(WEBSITE UNDER CONSTRUCTION)
Recognized by the New York Times for her “vibrant and colorful” singing, mezzo-soprano Kate Maroney is in demand on concert, oratorio and opera stages in works that span from the Renaissance to the 21st century.
Kate is a passionate believer in the deeply transformative, fully humanizing power of music and in its ability to foster empathy in the community of performers and listeners alike.
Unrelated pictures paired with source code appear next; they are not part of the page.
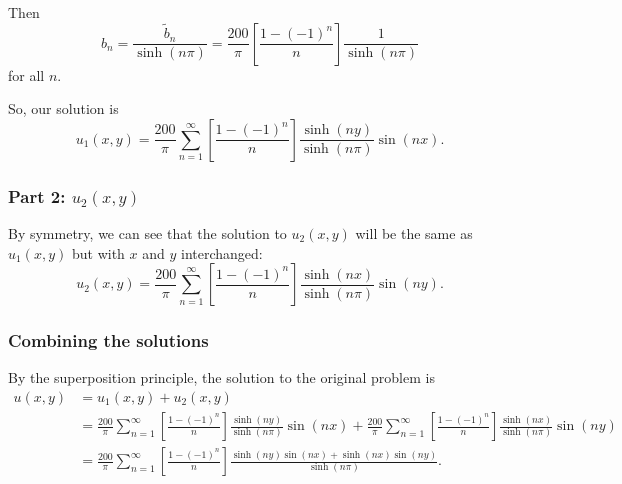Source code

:\documentclass[plain]{pset}
\begin{document}
\begin{solution}
    Then
    \[b_n = \frac{\tilde{b}_n}{\sinh(n\pi)} = \frac{200}{\pi} \left[\frac{1 - (-1)^n}{n}\right]\frac{1}{\sinh(n\pi)}\]
    for all \(n\).

    So, our solution is
    \[u_1(x, y) = \frac{200}{\pi}\sum_{n=1}^\infty \left[\frac{1 - (-1)^n}{n}\right] \frac{\sinh(ny)}{\sinh(n\pi)}\sin(nx).\]

    \subsubsection*{Part 2: \(u_2(x, y)\)}
    By symmetry, we can see that the solution to \(u_2(x, y)\) will be the same as \(u_1(x, y)\) but with \(x\) and \(y\) interchanged:
    \[u_2(x, y) = \frac{200}{\pi}\sum_{n=1}^\infty \left[\frac{1 - (-1)^n}{n}\right] \frac{\sinh(nx)}{\sinh(n\pi)}\sin(ny).\]

    \subsubsection*{Combining the solutions}
    By the superposition principle, the solution to the original problem is
    \begin{align*}
        u(x, y) & = u_1(x, y) + u_2(x, y)                                                                                                                                                                                               \\
                & = \frac{200}{\pi}\sum_{n=1}^\infty \left[\frac{1 - (-1)^n}{n}\right] \frac{\sinh(ny)}{\sinh(n\pi)}\sin(nx) + \frac{200}{\pi}\sum_{n=1}^\infty \left[\frac{1 - (-1)^n}{n}\right] \frac{\sinh(nx)}{\sinh(n\pi)}\sin(ny) \\
                & = \frac{200}{\pi}\sum_{n=1}^\infty \left[\frac{1 - (-1)^n}{n}\right] \frac{\sinh(ny)\sin(nx) + \sinh(nx)\sin(ny)}{\sinh(n\pi)}.
    \end{align*}
\end{solution}
\end{document}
She particularly values collaborations with kind and generous colleagues who share this conviction.
Kate has appeared in recent seasons as a soloist at Lincoln Center with the American Classical Orchestra and Sacred Music in a Sacred Space (Bach Mass in B-Minor), Carnegie Hall and Chicago’s Orchestra Hall (Handel Dixit Dominus), at LA Opera (Missy Mazzoli Song From the Uproar), Oregon Bach Festival (Bach Weihnachts-Oratorium), New York City Ballet and Musica Sacra (Mendelssohn A Midsummer Night’s Dream), Fairfield County Chorale (Bach Magnificat), Princeton Pro Music (Bach Weihnachts-Oratorium) Clarion Music Society (Steinberg Passion Week), Bach Collegium San Diego (Handel Messiah), Mark Morris Dance Group (Vivaldi Gloria), “A Memorial to Allen Forte” at Yale University with Cantata Profana (Webern Op. 4 Fünf Lieder nach Gedichte von Stefan George), Bach Vespers at Holy Trinity, Bard Music Festival, with Anonymous 4 and The Bangor Symphony, Ekmeles Vocal Ensemble at the MATA Festival, Experiments in Opera, Yale Choral Artists, Vox Vocal Ensemble at The Guggenheim Museum, American Opera Projects, Berkshire Bach Society, Brooklyn Art Song Society, and the Rochester Philharmonic Orchestra. In 2012, Kate was a recipient of the William G. Blair award in the New York Oratorio Lyndon Woodside Soloist Competition. Kate is a founding member of New York’s Polydora Ensemble which specializes in Romantic repertoire for SATB quartet and piano and also commissions and premieres new works for these personnel.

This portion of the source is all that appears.